/---

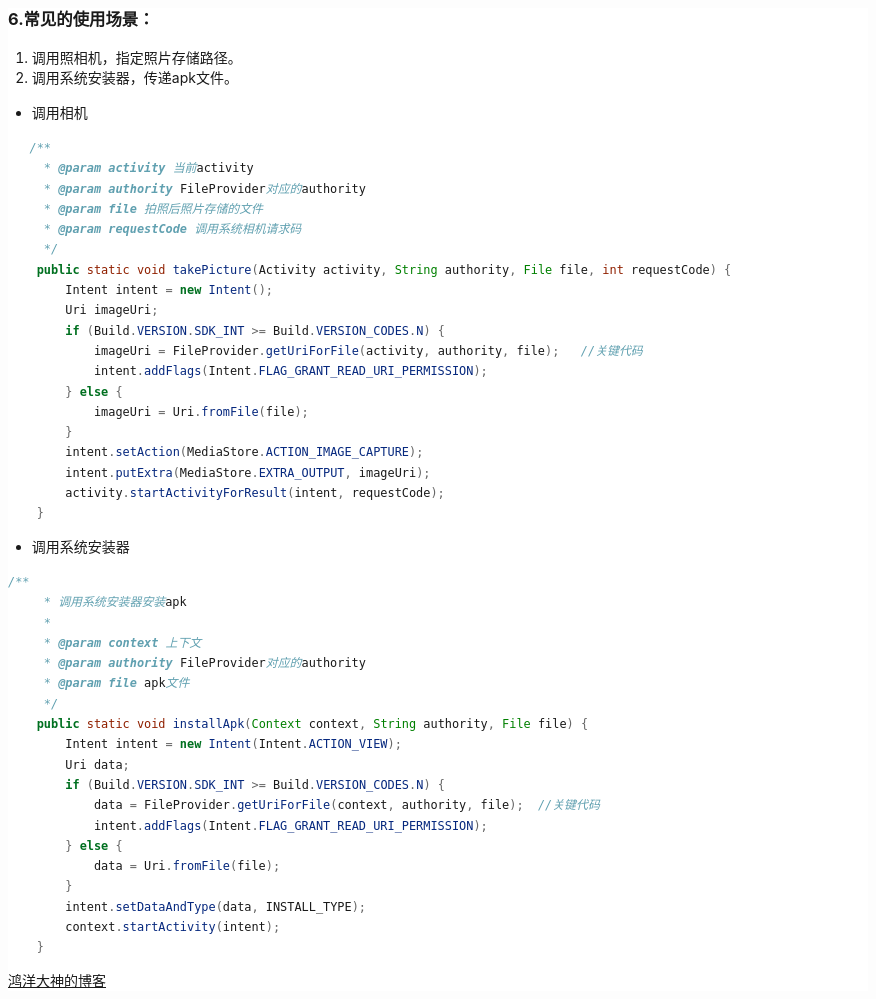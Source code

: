 

### 6.常见的使用场景：

1. 调用照相机，指定照片存储路径。
2. 调用系统安装器，传递apk文件。

- 调用相机

```java
   /**
     * @param activity 当前activity
     * @param authority FileProvider对应的authority
     * @param file 拍照后照片存储的文件
     * @param requestCode 调用系统相机请求码
     */
    public static void takePicture(Activity activity, String authority, File file, int requestCode) {
        Intent intent = new Intent();
        Uri imageUri;
        if (Build.VERSION.SDK_INT >= Build.VERSION_CODES.N) {
            imageUri = FileProvider.getUriForFile(activity, authority, file);	//关键代码
            intent.addFlags(Intent.FLAG_GRANT_READ_URI_PERMISSION);
        } else {
            imageUri = Uri.fromFile(file);
        }
        intent.setAction(MediaStore.ACTION_IMAGE_CAPTURE);
        intent.putExtra(MediaStore.EXTRA_OUTPUT, imageUri);
        activity.startActivityForResult(intent, requestCode);
    }
```

- 调用系统安装器

```java
/**
     * 调用系统安装器安装apk
     *
     * @param context 上下文
     * @param authority FileProvider对应的authority
     * @param file apk文件
     */
    public static void installApk(Context context, String authority, File file) {
        Intent intent = new Intent(Intent.ACTION_VIEW);
        Uri data;
        if (Build.VERSION.SDK_INT >= Build.VERSION_CODES.N) {
            data = FileProvider.getUriForFile(context, authority, file);  //关键代码
            intent.addFlags(Intent.FLAG_GRANT_READ_URI_PERMISSION);
        } else {
            data = Uri.fromFile(file);
        }
        intent.setDataAndType(data, INSTALL_TYPE);
        context.startActivity(intent);
    }
```





[鸿洋大神的博客](https://blog.csdn.net/lmj623565791/article/details/72859156)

\---

Exercise details
For this exercise, transcribe the data above line by line, exactly, with pictures omitted.

Solution to this task
Source code

: 

### 6.常见的使用场景：

1. 调用照相机，指定照片存储路径。
2. 调用系统安装器，传递apk文件。

- 调用相机

```java
   /**
     * @param activity 当前activity
     * @param authority FileProvider对应的authority
     * @param file 拍照后照片存储的文件
     * @param requestCode 调用系统相机请求码
     */
    public static void takePicture(Activity activity, String authority, File file, int requestCode) {
        Intent intent = new Intent();
        Uri imageUri;
        if (Build.VERSION.SDK_INT >= Build.VERSION_CODES.N) {
            imageUri = FileProvider.getUriForFile(activity, authority, file);	//关键代码
            intent.addFlags(Intent.FLAG_GRANT_READ_URI_PERMISSION);
        } else {
            imageUri = Uri.fromFile(file);
        }
        intent.setAction(MediaStore.ACTION_IMAGE_CAPTURE);
        intent.putExtra(MediaStore.EXTRA_OUTPUT, imageUri);
        activity.startActivityForResult(intent, requestCode);
    }
```

- 调用系统安装器

```java
/**
     * 调用系统安装器安装apk
     *
     * @param context 上下文
     * @param authority FileProvider对应的authority
     * @param file apk文件
     */
    public static void installApk(Context context, String authority, File file) {
        Intent intent = new Intent(Intent.ACTION_VIEW);
        Uri data;
        if (Build.VERSION.SDK_INT >= Build.VERSION_CODES.N) {
            data = FileProvider.getUriForFile(context, authority, file);  //关键代码
            intent.addFlags(Intent.FLAG_GRANT_READ_URI_PERMISSION);
        } else {
            data = Uri.fromFile(file);
        }
        intent.setDataAndType(data, INSTALL_TYPE);
        context.startActivity(intent);
    }
```





[鸿洋大神的博客](https://blog.csdn.net/lmj623565791/article/details/72859156)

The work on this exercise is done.